#### What to produce:
The answer must be every line from the entries below that contains "label".

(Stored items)
+ + + + +

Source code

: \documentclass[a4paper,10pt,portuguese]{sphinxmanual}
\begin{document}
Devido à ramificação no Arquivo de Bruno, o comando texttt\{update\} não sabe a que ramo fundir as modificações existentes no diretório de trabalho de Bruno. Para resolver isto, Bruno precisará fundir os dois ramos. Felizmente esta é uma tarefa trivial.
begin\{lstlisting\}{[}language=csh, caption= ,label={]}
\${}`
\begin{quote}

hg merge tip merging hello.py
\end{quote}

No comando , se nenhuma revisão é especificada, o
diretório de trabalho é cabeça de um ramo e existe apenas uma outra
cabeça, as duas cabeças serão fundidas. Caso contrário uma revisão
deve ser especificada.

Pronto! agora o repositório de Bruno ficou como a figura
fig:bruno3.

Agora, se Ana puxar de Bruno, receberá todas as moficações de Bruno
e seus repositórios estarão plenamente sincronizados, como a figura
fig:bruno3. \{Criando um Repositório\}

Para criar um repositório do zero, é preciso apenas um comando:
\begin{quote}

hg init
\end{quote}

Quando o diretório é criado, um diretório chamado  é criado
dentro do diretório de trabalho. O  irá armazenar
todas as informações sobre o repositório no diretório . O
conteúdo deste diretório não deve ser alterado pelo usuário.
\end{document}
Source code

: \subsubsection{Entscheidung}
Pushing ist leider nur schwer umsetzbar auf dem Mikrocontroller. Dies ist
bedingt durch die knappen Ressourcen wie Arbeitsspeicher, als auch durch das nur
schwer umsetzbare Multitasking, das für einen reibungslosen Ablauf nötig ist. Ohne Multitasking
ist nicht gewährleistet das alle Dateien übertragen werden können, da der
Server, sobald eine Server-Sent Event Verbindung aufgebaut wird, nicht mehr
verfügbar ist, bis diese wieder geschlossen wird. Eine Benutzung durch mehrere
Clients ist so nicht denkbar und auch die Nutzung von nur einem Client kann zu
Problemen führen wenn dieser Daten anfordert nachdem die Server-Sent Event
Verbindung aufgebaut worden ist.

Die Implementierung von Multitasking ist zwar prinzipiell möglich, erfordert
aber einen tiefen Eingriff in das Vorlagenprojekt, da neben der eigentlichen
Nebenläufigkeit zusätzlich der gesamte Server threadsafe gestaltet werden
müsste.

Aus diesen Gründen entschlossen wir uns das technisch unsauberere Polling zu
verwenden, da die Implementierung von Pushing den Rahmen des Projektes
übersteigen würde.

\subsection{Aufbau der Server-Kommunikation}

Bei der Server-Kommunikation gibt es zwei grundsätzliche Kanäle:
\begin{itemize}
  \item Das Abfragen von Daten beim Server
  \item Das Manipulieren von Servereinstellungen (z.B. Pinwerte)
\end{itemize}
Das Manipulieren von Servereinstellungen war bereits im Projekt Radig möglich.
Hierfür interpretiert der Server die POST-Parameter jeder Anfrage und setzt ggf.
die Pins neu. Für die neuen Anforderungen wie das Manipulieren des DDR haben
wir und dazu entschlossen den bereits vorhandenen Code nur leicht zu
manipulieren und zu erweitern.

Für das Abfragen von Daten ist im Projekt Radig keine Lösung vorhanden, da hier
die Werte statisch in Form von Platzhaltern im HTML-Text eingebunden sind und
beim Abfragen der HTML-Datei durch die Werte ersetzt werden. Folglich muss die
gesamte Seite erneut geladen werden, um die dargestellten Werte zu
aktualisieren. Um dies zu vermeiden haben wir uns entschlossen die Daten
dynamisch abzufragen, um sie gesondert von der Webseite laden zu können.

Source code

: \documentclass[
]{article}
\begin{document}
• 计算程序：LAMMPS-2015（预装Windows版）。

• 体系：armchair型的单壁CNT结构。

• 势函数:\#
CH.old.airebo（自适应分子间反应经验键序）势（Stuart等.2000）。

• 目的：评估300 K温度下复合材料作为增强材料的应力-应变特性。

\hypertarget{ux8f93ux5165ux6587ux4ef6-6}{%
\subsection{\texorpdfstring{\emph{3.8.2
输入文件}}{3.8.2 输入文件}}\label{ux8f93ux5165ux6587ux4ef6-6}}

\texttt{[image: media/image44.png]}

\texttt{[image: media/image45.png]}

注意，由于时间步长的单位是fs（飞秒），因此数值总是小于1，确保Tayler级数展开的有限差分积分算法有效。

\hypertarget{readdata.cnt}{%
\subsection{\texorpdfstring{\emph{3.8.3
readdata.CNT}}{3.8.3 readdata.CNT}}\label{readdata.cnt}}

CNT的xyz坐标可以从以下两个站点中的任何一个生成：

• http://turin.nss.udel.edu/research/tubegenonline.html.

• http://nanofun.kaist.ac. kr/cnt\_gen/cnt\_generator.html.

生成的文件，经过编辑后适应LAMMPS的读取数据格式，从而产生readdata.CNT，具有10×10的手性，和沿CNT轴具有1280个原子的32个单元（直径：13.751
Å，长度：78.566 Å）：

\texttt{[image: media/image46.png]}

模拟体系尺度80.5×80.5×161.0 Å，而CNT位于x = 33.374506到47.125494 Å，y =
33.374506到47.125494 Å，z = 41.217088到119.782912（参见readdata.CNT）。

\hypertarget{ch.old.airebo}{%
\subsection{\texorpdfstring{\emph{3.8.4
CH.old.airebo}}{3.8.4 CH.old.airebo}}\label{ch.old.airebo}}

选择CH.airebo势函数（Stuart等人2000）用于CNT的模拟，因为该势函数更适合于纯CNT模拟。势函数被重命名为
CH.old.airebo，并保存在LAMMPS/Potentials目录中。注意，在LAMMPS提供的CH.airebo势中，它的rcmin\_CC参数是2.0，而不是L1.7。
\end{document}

+ + + + +

#### Solution for this task:
begin\{lstlisting\}{[}language=csh, caption= ,label={]}
输入文件}}{3.8.2 输入文件}}\label{ux8f93ux5165ux6587ux4ef6-6}}
readdata.CNT}}{3.8.3 readdata.CNT}}\label{readdata.cnt}}
CH.old.airebo}}{3.8.4 CH.old.airebo}}\label{ch.old.airebo}}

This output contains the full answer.